## Work request
Identify all lines of the data containing the string "výrokov" and copy them.

***** The records

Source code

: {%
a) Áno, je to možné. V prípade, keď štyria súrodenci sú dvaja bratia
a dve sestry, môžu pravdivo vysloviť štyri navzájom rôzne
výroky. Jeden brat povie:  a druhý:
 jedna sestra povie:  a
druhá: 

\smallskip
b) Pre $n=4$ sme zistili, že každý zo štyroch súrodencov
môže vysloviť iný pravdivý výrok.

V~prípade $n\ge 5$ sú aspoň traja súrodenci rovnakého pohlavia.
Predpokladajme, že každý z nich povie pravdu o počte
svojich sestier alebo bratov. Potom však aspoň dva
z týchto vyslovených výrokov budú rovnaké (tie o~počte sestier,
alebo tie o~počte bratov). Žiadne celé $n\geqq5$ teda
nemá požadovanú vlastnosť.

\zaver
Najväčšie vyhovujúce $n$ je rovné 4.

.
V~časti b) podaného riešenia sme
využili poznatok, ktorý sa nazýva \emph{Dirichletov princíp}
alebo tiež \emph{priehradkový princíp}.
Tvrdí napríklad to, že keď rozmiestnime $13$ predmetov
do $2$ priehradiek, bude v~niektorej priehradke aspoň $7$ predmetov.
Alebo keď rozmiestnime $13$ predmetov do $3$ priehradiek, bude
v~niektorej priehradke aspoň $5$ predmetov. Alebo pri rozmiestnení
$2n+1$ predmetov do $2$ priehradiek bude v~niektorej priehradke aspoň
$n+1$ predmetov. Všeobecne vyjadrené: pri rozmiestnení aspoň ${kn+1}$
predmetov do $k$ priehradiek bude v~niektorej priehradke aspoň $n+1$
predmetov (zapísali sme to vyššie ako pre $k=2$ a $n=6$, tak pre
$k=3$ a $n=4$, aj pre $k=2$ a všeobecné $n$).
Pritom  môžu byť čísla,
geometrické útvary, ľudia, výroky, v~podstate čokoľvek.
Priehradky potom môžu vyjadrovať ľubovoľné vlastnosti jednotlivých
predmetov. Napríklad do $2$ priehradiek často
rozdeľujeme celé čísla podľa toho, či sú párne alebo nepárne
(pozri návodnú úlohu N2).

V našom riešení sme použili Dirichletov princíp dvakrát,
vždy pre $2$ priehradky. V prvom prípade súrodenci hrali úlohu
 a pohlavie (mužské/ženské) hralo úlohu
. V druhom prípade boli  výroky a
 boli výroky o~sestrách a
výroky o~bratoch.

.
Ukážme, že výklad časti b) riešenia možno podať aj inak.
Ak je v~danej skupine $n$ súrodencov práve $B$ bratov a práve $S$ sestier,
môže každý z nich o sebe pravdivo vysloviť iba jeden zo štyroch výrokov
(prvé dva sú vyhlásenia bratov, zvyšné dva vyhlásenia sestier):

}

**********

## Written solution
z týchto vyslovených výrokov budú rovnaké (tie o~počte sestier,
môže každý z nich o sebe pravdivo vysloviť iba jeden zo štyroch výrokov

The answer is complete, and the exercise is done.